Excerpted records.
⟨

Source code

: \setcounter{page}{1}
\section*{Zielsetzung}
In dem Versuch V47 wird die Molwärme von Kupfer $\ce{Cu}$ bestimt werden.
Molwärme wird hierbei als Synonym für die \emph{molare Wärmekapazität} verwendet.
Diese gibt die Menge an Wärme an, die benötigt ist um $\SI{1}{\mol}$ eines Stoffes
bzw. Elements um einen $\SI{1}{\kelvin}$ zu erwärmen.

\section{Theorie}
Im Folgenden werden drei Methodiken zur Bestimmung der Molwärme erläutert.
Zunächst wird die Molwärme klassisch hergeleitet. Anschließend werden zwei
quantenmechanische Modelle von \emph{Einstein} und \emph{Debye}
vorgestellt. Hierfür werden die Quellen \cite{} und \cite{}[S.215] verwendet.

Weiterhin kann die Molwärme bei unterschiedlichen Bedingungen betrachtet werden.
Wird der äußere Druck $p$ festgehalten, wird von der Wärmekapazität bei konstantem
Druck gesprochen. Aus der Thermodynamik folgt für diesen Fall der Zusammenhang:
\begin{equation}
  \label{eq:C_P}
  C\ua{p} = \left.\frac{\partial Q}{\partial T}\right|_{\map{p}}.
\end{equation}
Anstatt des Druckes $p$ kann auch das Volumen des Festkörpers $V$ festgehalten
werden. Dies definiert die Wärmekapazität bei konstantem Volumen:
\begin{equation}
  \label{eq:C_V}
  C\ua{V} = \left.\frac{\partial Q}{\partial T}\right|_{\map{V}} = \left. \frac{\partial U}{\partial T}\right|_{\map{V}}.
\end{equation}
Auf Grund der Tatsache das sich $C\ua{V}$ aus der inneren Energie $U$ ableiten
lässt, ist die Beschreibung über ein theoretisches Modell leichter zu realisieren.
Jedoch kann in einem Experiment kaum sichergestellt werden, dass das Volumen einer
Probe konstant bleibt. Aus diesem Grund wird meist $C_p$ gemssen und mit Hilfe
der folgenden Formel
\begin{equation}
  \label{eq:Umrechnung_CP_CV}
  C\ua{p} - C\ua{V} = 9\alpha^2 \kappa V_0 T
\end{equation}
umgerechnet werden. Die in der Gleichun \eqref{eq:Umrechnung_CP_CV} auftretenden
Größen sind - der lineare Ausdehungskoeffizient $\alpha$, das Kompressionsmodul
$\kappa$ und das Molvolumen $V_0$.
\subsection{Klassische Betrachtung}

⟩

Work request. The response must reproduce the whole listing exactly.

Expected answer.
Source code

: \setcounter{page}{1}
\section*{Zielsetzung}
In dem Versuch V47 wird die Molwärme von Kupfer $\ce{Cu}$ bestimt werden.
Molwärme wird hierbei als Synonym für die \emph{molare Wärmekapazität} verwendet.
Diese gibt die Menge an Wärme an, die benötigt ist um $\SI{1}{\mol}$ eines Stoffes
bzw. Elements um einen $\SI{1}{\kelvin}$ zu erwärmen.

\section{Theorie}
Im Folgenden werden drei Methodiken zur Bestimmung der Molwärme erläutert.
Zunächst wird die Molwärme klassisch hergeleitet. Anschließend werden zwei
quantenmechanische Modelle von \emph{Einstein} und \emph{Debye}
vorgestellt. Hierfür werden die Quellen \cite{} und \cite{}[S.215] verwendet.

Weiterhin kann die Molwärme bei unterschiedlichen Bedingungen betrachtet werden.
Wird der äußere Druck $p$ festgehalten, wird von der Wärmekapazität bei konstantem
Druck gesprochen. Aus der Thermodynamik folgt für diesen Fall der Zusammenhang:
\begin{equation}
  \label{eq:C_P}
  C\ua{p} = \left.\frac{\partial Q}{\partial T}\right|_{\map{p}}.
\end{equation}
Anstatt des Druckes $p$ kann auch das Volumen des Festkörpers $V$ festgehalten
werden. Dies definiert die Wärmekapazität bei konstantem Volumen:
\begin{equation}
  \label{eq:C_V}
  C\ua{V} = \left.\frac{\partial Q}{\partial T}\right|_{\map{V}} = \left. \frac{\partial U}{\partial T}\right|_{\map{V}}.
\end{equation}
Auf Grund der Tatsache das sich $C\ua{V}$ aus der inneren Energie $U$ ableiten
lässt, ist die Beschreibung über ein theoretisches Modell leichter zu realisieren.
Jedoch kann in einem Experiment kaum sichergestellt werden, dass das Volumen einer
Probe konstant bleibt. Aus diesem Grund wird meist $C_p$ gemssen und mit Hilfe
der folgenden Formel
\begin{equation}
  \label{eq:Umrechnung_CP_CV}
  C\ua{p} - C\ua{V} = 9\alpha^2 \kappa V_0 T
\end{equation}
umgerechnet werden. Die in der Gleichun \eqref{eq:Umrechnung_CP_CV} auftretenden
Größen sind - der lineare Ausdehungskoeffizient $\alpha$, das Kompressionsmodul
$\kappa$ und das Molvolumen $V_0$.
\subsection{Klassische Betrachtung}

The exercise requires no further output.